(Task)
Word for word, transcribe the data below from the line with "ogni esecuzione importante, annotando" to the line with "dist/roll_pack.js <MBTI> <archetipo>", keeping both of those lines.

Data for the task Block Start

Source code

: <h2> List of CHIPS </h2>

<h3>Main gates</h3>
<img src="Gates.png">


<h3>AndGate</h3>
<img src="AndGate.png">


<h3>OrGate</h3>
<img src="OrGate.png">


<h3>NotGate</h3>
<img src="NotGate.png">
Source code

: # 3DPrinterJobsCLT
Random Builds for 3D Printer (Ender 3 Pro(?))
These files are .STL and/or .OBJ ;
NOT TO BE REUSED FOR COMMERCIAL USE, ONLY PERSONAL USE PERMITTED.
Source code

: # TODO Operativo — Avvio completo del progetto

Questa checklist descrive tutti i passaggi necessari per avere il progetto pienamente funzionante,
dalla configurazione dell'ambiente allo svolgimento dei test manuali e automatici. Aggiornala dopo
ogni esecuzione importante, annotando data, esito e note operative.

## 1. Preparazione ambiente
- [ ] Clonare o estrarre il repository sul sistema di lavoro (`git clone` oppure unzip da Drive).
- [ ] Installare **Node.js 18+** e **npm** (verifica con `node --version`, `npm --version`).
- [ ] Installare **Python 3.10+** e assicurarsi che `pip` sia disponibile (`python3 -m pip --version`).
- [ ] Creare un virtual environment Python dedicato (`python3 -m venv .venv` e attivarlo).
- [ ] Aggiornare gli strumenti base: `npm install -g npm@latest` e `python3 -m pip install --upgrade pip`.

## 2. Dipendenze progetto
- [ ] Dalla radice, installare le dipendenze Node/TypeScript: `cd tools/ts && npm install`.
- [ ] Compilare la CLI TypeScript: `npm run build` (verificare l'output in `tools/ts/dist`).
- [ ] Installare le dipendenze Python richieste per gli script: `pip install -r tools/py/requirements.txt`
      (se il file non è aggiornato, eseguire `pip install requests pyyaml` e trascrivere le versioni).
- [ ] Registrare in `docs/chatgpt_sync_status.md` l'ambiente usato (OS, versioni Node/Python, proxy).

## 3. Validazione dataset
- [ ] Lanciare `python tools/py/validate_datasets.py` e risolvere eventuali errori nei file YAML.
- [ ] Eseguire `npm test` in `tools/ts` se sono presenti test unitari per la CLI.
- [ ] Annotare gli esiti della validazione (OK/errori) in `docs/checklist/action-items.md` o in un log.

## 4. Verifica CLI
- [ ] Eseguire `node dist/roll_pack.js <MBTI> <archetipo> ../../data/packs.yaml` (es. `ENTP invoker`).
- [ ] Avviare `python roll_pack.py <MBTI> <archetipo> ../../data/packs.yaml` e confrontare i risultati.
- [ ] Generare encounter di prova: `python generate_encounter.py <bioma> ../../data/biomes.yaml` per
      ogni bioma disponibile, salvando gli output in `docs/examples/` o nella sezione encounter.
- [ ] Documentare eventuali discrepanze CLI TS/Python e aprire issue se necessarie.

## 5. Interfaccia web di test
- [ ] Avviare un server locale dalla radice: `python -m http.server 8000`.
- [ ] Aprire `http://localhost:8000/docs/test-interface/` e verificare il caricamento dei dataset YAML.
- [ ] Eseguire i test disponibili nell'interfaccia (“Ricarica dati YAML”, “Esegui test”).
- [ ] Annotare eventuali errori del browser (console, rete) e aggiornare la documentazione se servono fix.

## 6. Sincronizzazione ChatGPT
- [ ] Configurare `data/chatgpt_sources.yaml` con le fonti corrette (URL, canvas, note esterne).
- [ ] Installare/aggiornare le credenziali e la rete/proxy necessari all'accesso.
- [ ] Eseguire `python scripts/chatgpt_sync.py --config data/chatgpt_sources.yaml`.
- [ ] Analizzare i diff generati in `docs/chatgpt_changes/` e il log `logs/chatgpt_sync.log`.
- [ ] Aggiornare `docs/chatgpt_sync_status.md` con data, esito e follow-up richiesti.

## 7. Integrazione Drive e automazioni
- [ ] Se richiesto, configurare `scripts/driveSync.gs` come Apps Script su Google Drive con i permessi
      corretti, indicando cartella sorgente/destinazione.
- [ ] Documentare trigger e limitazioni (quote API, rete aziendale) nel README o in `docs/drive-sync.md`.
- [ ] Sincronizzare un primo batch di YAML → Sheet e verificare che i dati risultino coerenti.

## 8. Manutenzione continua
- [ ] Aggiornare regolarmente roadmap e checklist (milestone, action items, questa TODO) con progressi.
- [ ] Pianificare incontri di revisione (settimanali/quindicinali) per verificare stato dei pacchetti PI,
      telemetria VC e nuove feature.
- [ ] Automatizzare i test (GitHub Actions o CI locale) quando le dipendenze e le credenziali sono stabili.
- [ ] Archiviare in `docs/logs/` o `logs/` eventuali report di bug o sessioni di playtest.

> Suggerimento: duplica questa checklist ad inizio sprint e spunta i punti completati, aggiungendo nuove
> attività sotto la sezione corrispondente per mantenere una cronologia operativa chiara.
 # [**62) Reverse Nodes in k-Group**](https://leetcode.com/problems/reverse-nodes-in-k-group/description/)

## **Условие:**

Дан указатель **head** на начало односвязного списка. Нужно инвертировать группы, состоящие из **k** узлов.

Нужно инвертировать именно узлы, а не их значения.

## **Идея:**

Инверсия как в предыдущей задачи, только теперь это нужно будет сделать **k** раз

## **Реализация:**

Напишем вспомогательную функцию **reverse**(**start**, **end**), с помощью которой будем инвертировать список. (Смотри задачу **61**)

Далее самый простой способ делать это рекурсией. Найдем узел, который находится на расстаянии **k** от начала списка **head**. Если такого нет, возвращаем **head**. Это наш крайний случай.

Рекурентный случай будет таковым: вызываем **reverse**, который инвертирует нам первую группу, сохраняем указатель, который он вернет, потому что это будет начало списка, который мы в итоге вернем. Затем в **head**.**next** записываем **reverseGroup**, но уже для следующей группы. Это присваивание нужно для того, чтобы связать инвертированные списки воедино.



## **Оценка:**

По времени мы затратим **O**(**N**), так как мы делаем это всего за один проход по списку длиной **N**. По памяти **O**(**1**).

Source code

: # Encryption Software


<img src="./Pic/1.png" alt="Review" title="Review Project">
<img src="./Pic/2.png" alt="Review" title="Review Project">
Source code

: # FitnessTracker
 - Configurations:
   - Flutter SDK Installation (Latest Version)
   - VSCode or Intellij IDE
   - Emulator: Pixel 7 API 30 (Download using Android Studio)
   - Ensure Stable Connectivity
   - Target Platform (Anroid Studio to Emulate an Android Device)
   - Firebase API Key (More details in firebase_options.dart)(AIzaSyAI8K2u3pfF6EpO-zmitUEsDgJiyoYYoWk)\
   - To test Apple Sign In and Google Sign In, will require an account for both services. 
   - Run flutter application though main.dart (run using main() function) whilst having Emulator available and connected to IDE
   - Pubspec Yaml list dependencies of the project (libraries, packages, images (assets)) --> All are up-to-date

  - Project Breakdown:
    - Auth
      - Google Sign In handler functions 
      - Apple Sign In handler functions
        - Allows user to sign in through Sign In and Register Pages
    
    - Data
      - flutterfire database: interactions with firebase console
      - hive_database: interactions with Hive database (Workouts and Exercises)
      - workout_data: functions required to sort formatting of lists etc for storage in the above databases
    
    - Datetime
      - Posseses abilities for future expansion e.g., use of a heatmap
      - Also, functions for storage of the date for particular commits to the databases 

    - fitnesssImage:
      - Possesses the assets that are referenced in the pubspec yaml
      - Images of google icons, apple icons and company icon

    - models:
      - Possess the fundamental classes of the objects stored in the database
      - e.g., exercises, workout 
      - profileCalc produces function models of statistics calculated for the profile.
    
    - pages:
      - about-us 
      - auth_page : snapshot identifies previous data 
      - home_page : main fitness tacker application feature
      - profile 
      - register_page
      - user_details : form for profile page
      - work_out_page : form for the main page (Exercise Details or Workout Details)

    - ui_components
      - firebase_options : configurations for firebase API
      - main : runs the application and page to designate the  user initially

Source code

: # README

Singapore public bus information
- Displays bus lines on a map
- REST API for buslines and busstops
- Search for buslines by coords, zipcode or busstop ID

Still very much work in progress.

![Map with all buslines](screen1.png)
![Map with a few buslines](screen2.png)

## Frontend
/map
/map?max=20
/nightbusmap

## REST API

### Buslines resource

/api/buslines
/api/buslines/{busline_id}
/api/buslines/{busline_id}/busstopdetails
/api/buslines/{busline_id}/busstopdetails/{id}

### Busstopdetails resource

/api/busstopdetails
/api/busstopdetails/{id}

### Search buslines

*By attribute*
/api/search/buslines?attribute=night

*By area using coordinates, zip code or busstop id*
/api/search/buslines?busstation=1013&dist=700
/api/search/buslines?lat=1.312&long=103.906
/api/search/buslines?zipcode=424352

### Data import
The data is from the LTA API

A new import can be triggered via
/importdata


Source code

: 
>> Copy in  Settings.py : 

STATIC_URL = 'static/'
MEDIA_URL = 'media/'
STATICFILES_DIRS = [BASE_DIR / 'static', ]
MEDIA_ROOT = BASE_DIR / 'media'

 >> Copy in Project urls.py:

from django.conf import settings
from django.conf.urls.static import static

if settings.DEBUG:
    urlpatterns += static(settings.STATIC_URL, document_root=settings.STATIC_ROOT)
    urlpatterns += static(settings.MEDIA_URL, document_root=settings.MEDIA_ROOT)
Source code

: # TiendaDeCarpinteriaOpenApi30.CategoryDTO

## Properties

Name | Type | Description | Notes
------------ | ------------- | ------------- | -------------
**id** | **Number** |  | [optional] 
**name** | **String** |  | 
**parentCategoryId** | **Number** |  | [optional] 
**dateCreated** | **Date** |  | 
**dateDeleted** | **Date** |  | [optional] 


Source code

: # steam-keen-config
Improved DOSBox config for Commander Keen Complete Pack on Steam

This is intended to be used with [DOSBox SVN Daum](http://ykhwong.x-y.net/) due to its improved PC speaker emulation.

Data for the task Block End

(Exercise output)
ogni esecuzione importante, annotando data, esito e note operative.

## 1. Preparazione ambiente
- [ ] Clonare o estrarre il repository sul sistema di lavoro (`git clone` oppure unzip da Drive).
- [ ] Installare **Node.js 18+** e **npm** (verifica con `node --version`, `npm --version`).
- [ ] Installare **Python 3.10+** e assicurarsi che `pip` sia disponibile (`python3 -m pip --version`).
- [ ] Creare un virtual environment Python dedicato (`python3 -m venv .venv` e attivarlo).
- [ ] Aggiornare gli strumenti base: `npm install -g npm@latest` e `python3 -m pip install --upgrade pip`.

## 2. Dipendenze progetto
- [ ] Dalla radice, installare le dipendenze Node/TypeScript: `cd tools/ts && npm install`.
- [ ] Compilare la CLI TypeScript: `npm run build` (verificare l'output in `tools/ts/dist`).
- [ ] Installare le dipendenze Python richieste per gli script: `pip install -r tools/py/requirements.txt`
      (se il file non è aggiornato, eseguire `pip install requests pyyaml` e trascrivere le versioni).
- [ ] Registrare in `docs/chatgpt_sync_status.md` l'ambiente usato (OS, versioni Node/Python, proxy).

## 3. Validazione dataset
- [ ] Lanciare `python tools/py/validate_datasets.py` e risolvere eventuali errori nei file YAML.
- [ ] Eseguire `npm test` in `tools/ts` se sono presenti test unitari per la CLI.
- [ ] Annotare gli esiti della validazione (OK/errori) in `docs/checklist/action-items.md` o in un log.

## 4. Verifica CLI
- [ ] Eseguire `node dist/roll_pack.js <MBTI> <archetipo> ../../data/packs.yaml` (es. `ENTP invoker`).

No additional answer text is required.